En el caso de la visita del Niza en octubre, partieron del barrio de Ribadavia, pero cambian la ubicación

Así, la misma noche del partido y tras el mismo, la Policía tuvo controlados los movimientos de la peña “Tropas de Breogán” desde su lugar de reunión post partido, mientras que también acompañaba la salida de los seguidores del Niza hasta que se desperdigó en grupos pequeños. En un primer momento, confirmaron las labores de vigilancia y búsqueda de aficionados rivales por parte de algunos miembros de esos colectivos violentos que se identifican con el Celta. En concreto, en la zona de Gran Vía. Pero, posteriormente, se realizó el seguimiento de vehículos hacia la calle Ribadavia, donde se produjo la concentración de estos radicales, sin emblema alguno visible ni del Celta ni de ninguna peña y ya vestidos con ropas negras para complicar su identificación. Desde ese punto, que puede variar en cada ocasión, se desplazan ya en grupo para acometer actos de naturaleza violenta. En el caso concreto de esa noche, se produjeron destrozos muy importantes en un local del centro donde había cenando aficionados del conjunto francés. De dicho suceso existen dos vídeos, uno proporcionado por un vecino y otro por un seguidor valenciano del Niza.

La llegada de la Policía provocó el fin de esos disturbios, que duraron pocos minutos pero mostraron un alto nivel de organización de los radicales. Posteriormente, se realizaron varias identificaciones, muchas de seguidores ya conocidos por las fuerzas del orden por su pertenencia a este tipo de grupos. La causa por los destrozos al local del centro fue archivada, aunque ha sido recurrida.
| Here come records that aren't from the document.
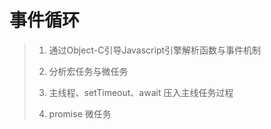 # 事件循环
> 1. 通过Object-C引导Javascript引擎解析函数与事件机制
> 
> 2. 分析宏任务与微任务
>
> 3. 主线程、setTimeout、await 压入主线任务过程
>
> 4. promise 微任务
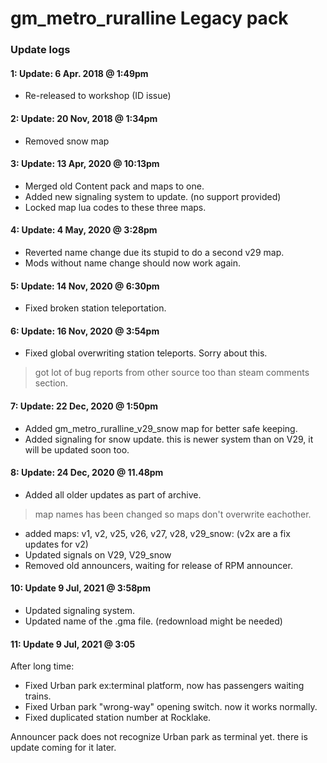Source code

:# gm_metro_ruralline Legacy pack

### Update logs

#### 1: Update: 6 Apr. 2018 @ 1:49pm
- Re-released to workshop (ID issue)

#### 2: Update: 20 Nov, 2018 @ 1:34pm
- Removed snow map

#### 3: Update: 13 Apr, 2020 @ 10:13pm
- Merged old Content pack and maps to one.
- Added new signaling system to update. (no support provided)
- Locked map lua codes to these three maps.

#### 4: Update: 4 May, 2020 @ 3:28pm
- Reverted name change due its stupid to do a second v29 map.
- Mods without name change should now work again.

#### 5: Update: 14 Nov, 2020 @ 6:30pm
- Fixed broken station teleportation.

#### 6: Update: 16 Nov, 2020 @ 3:54pm
- Fixed global overwriting station teleports. Sorry about this.
> got lot of bug reports from other source too than steam comments section.

#### 7: Update: 22 Dec, 2020 @ 1:50pm
- Added gm_metro_ruralline_v29_snow map for better safe keeping.
- Added signaling for snow update. this is newer system than on V29, it will be updated soon too.

#### 8: Update: 24 Dec, 2020 @ 11.48pm
- Added all older updates as part of archive.
> map names has been changed so maps don't overwrite eachother.
- added maps: v1, v2, v25, v26, v27, v28, v29_snow: (v2x are a fix updates for v2)
- Updated signals on V29, V29_snow
- Removed old announcers, waiting for release of RPM announcer.

#### 10: Update 9 Jul, 2021 @ 3:58pm
- Updated signaling system.
- Updated name of the .gma file. (redownload might be needed)

#### 11: Update 9 Jul, 2021 @ 3:05
After long time:
- Fixed Urban park ex:terminal platform, now has passengers waiting trains.
- Fixed Urban park "wrong-way" opening switch. now it works normally.
- Fixed duplicated station number at Rocklake.

Announcer pack does not recognize Urban park as terminal yet.
there is update coming for it later.
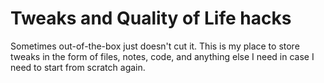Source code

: # Tweaks and Quality of Life hacks
Sometimes out-of-the-box just doesn't cut it. This is my place to store tweaks in the form of files, notes, code, and anything else I need in case I need to start from scratch again.
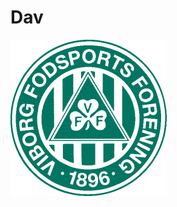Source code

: <h1> Dav </h1>

<a href="https://www.youtube.com/watch?v=dQw4w9WgXcQ&ab_channel=RickAstley" target="_blank" rel="noopener noreferrer">
  <img src="vff.png" width=250px style="margin-left: auto; margin-right: auto"/>
</a>

<!--
**Blach15/Blach15** is a ✨ _special_ ✨ repository because its `README.md` (this file) appears on your GitHub profile.
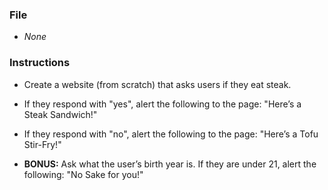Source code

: ### File

* *None*

### Instructions

* Create a website (from scratch) that asks users if they eat steak.

* If they respond with "yes", alert the following to the page: "Here’s a Steak Sandwich!"

* If they respond with "no", alert the following to the page: "Here’s a Tofu Stir-Fry!"

* **BONUS:** Ask what the user’s birth year is. If they are under 21, alert the following: "No Sake for you!"
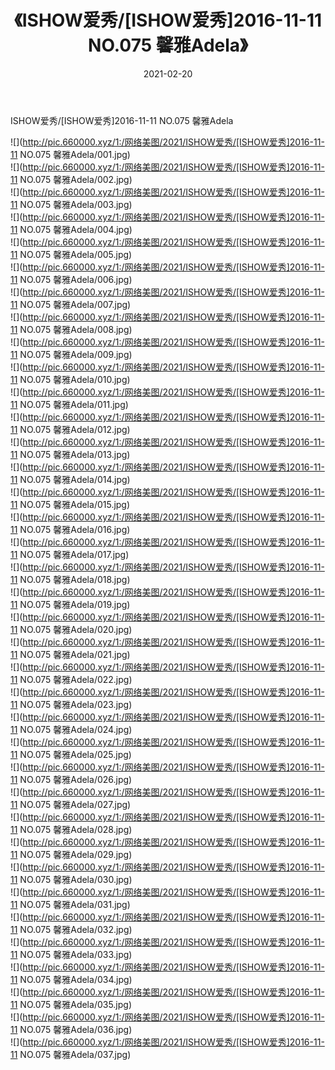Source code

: ﻿---
layout: post
title:  《ISHOW爱秀/[ISHOW爱秀]2016-11-11 NO.075 馨雅Adela》
date:   2021-02-20
img: http://pic.660000.xyz/1:/网络美图/2021/ISHOW爱秀/[ISHOW爱秀]2016-11-11 NO.075 馨雅Adela/000.jpg
categories: [美女, 清纯, 唯美]
---

ISHOW爱秀/[ISHOW爱秀]2016-11-11 NO.075 馨雅Adela

 ![](http://pic.660000.xyz/1:/网络美图/2021/ISHOW爱秀/[ISHOW爱秀]2016-11-11 NO.075 馨雅Adela/001.jpg) <br>![](http://pic.660000.xyz/1:/网络美图/2021/ISHOW爱秀/[ISHOW爱秀]2016-11-11 NO.075 馨雅Adela/002.jpg) <br>![](http://pic.660000.xyz/1:/网络美图/2021/ISHOW爱秀/[ISHOW爱秀]2016-11-11 NO.075 馨雅Adela/003.jpg) <br>![](http://pic.660000.xyz/1:/网络美图/2021/ISHOW爱秀/[ISHOW爱秀]2016-11-11 NO.075 馨雅Adela/004.jpg) <br>![](http://pic.660000.xyz/1:/网络美图/2021/ISHOW爱秀/[ISHOW爱秀]2016-11-11 NO.075 馨雅Adela/005.jpg) <br>![](http://pic.660000.xyz/1:/网络美图/2021/ISHOW爱秀/[ISHOW爱秀]2016-11-11 NO.075 馨雅Adela/006.jpg) <br>![](http://pic.660000.xyz/1:/网络美图/2021/ISHOW爱秀/[ISHOW爱秀]2016-11-11 NO.075 馨雅Adela/007.jpg) <br>![](http://pic.660000.xyz/1:/网络美图/2021/ISHOW爱秀/[ISHOW爱秀]2016-11-11 NO.075 馨雅Adela/008.jpg) <br>![](http://pic.660000.xyz/1:/网络美图/2021/ISHOW爱秀/[ISHOW爱秀]2016-11-11 NO.075 馨雅Adela/009.jpg) <br>![](http://pic.660000.xyz/1:/网络美图/2021/ISHOW爱秀/[ISHOW爱秀]2016-11-11 NO.075 馨雅Adela/010.jpg) <br>![](http://pic.660000.xyz/1:/网络美图/2021/ISHOW爱秀/[ISHOW爱秀]2016-11-11 NO.075 馨雅Adela/011.jpg) <br>![](http://pic.660000.xyz/1:/网络美图/2021/ISHOW爱秀/[ISHOW爱秀]2016-11-11 NO.075 馨雅Adela/012.jpg) <br>![](http://pic.660000.xyz/1:/网络美图/2021/ISHOW爱秀/[ISHOW爱秀]2016-11-11 NO.075 馨雅Adela/013.jpg) <br>![](http://pic.660000.xyz/1:/网络美图/2021/ISHOW爱秀/[ISHOW爱秀]2016-11-11 NO.075 馨雅Adela/014.jpg) <br>![](http://pic.660000.xyz/1:/网络美图/2021/ISHOW爱秀/[ISHOW爱秀]2016-11-11 NO.075 馨雅Adela/015.jpg) <br>![](http://pic.660000.xyz/1:/网络美图/2021/ISHOW爱秀/[ISHOW爱秀]2016-11-11 NO.075 馨雅Adela/016.jpg) <br>![](http://pic.660000.xyz/1:/网络美图/2021/ISHOW爱秀/[ISHOW爱秀]2016-11-11 NO.075 馨雅Adela/017.jpg) <br>![](http://pic.660000.xyz/1:/网络美图/2021/ISHOW爱秀/[ISHOW爱秀]2016-11-11 NO.075 馨雅Adela/018.jpg) <br>![](http://pic.660000.xyz/1:/网络美图/2021/ISHOW爱秀/[ISHOW爱秀]2016-11-11 NO.075 馨雅Adela/019.jpg) <br>![](http://pic.660000.xyz/1:/网络美图/2021/ISHOW爱秀/[ISHOW爱秀]2016-11-11 NO.075 馨雅Adela/020.jpg) <br>![](http://pic.660000.xyz/1:/网络美图/2021/ISHOW爱秀/[ISHOW爱秀]2016-11-11 NO.075 馨雅Adela/021.jpg) <br>![](http://pic.660000.xyz/1:/网络美图/2021/ISHOW爱秀/[ISHOW爱秀]2016-11-11 NO.075 馨雅Adela/022.jpg) <br>![](http://pic.660000.xyz/1:/网络美图/2021/ISHOW爱秀/[ISHOW爱秀]2016-11-11 NO.075 馨雅Adela/023.jpg) <br>![](http://pic.660000.xyz/1:/网络美图/2021/ISHOW爱秀/[ISHOW爱秀]2016-11-11 NO.075 馨雅Adela/024.jpg) <br>![](http://pic.660000.xyz/1:/网络美图/2021/ISHOW爱秀/[ISHOW爱秀]2016-11-11 NO.075 馨雅Adela/025.jpg) <br>![](http://pic.660000.xyz/1:/网络美图/2021/ISHOW爱秀/[ISHOW爱秀]2016-11-11 NO.075 馨雅Adela/026.jpg) <br>![](http://pic.660000.xyz/1:/网络美图/2021/ISHOW爱秀/[ISHOW爱秀]2016-11-11 NO.075 馨雅Adela/027.jpg) <br>![](http://pic.660000.xyz/1:/网络美图/2021/ISHOW爱秀/[ISHOW爱秀]2016-11-11 NO.075 馨雅Adela/028.jpg) <br>![](http://pic.660000.xyz/1:/网络美图/2021/ISHOW爱秀/[ISHOW爱秀]2016-11-11 NO.075 馨雅Adela/029.jpg) <br>![](http://pic.660000.xyz/1:/网络美图/2021/ISHOW爱秀/[ISHOW爱秀]2016-11-11 NO.075 馨雅Adela/030.jpg) <br>![](http://pic.660000.xyz/1:/网络美图/2021/ISHOW爱秀/[ISHOW爱秀]2016-11-11 NO.075 馨雅Adela/031.jpg) <br>![](http://pic.660000.xyz/1:/网络美图/2021/ISHOW爱秀/[ISHOW爱秀]2016-11-11 NO.075 馨雅Adela/032.jpg) <br>![](http://pic.660000.xyz/1:/网络美图/2021/ISHOW爱秀/[ISHOW爱秀]2016-11-11 NO.075 馨雅Adela/033.jpg) <br>![](http://pic.660000.xyz/1:/网络美图/2021/ISHOW爱秀/[ISHOW爱秀]2016-11-11 NO.075 馨雅Adela/034.jpg) <br>![](http://pic.660000.xyz/1:/网络美图/2021/ISHOW爱秀/[ISHOW爱秀]2016-11-11 NO.075 馨雅Adela/035.jpg) <br>![](http://pic.660000.xyz/1:/网络美图/2021/ISHOW爱秀/[ISHOW爱秀]2016-11-11 NO.075 馨雅Adela/036.jpg) <br>![](http://pic.660000.xyz/1:/网络美图/2021/ISHOW爱秀/[ISHOW爱秀]2016-11-11 NO.075 馨雅Adela/037.jpg) <br>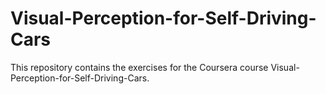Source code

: # Visual-Perception-for-Self-Driving-Cars

This repository contains the exercises for the Coursera course Visual-Perception-for-Self-Driving-Cars.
Se esperan menos problemas con el Friburgo, de izquierdas

La actividad de la mayoría de los grupos violentos del fútbol tiene detrás una componente ideológica. En concreto, los radicales del Celta se identifican con el espectro político de la izquierda, con lo que sus mayores enfrentamientos se producen contra colectivos similares pero de ultraderecha, como es el caso tanto del Niza como del Olympique de Lyon, los dos precedentes de enfrentamientos.

En ese sentido, se confía en que el cruce de cuartos de final, que ha emparejado al Celta con el Friburgo alemán, sea más tranquilo, ya que los grupos de aficionados del bloque germano son de tendencia izquierdista. Por lo tanto, se espera que no haya tantos problemas como en la eliminatoria previa, tanto en el duelo de ida en Alemania como en el de vuelta en Vigo. Aunque la lógica no rige a los violentos.